━━━ MATERIAL SUPPLIED

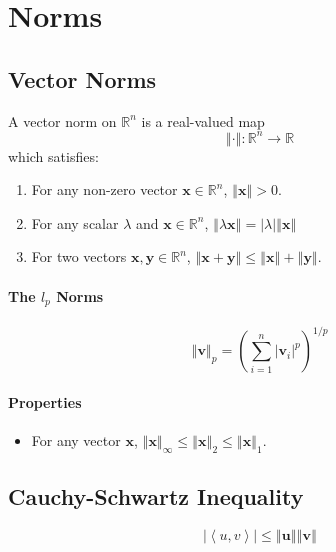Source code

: \documentclass[twocolumn,english]{article}
\begin{document}
\section{Norms}

\subsection{Vector Norms}

A vector norm on $\mathbb{R}^{n}$ is a real-valued map 
\[
\left\Vert \cdot\right\Vert :\mathbb{R}^{n}\rightarrow\mathbb{R}
\]
which satisfies:
\begin{enumerate}
\item For any non-zero vector $\boldsymbol{x}\in\mathbb{R}^{n}$, $\left\Vert \boldsymbol{x}\right\Vert >0$.
\item For any scalar $\lambda$ and $\boldsymbol{x}\in\mathbb{R}^{n}$,
$\left\Vert \lambda\boldsymbol{x}\right\Vert =\left|\lambda\right|\left\Vert \boldsymbol{x}\right\Vert $
\item For two vectors $\boldsymbol{x},\boldsymbol{y}\in\mathbb{R}^{n}$,
$\left\Vert \boldsymbol{x}+\boldsymbol{y}\right\Vert \leq\left\Vert \boldsymbol{x}\right\Vert +\left\Vert \boldsymbol{y}\right\Vert $.
\end{enumerate}

\paragraph{The $l_{p}$ Norms}

\[
\left\Vert \boldsymbol{v}\right\Vert _{p}=\left(\sum_{i=1}^{n}\left|\boldsymbol{v}_{i}\right|^{p}\right)^{1/p}
\]

\paragraph{Properties}
\begin{itemize}
\item For any vector $\boldsymbol{x}$, $\left\Vert \boldsymbol{x}\right\Vert _{\infty}\leq\left\Vert \boldsymbol{x}\right\Vert _{2}\leq\left\Vert \boldsymbol{x}\right\Vert _{1}$.
\end{itemize}

\subsection{Cauchy-Schwartz Inequality}

\[
\left|\left\langle u,v\right\rangle \right|\leq\left\Vert \boldsymbol{u}\right\Vert \left\Vert \boldsymbol{v}\right\Vert 
\]
\end{document}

━━━━━━

ACTION ITEM -> Figure out how many lines of the data above include "mathbb", then give the number and nothing more.

SOLUTION -> 5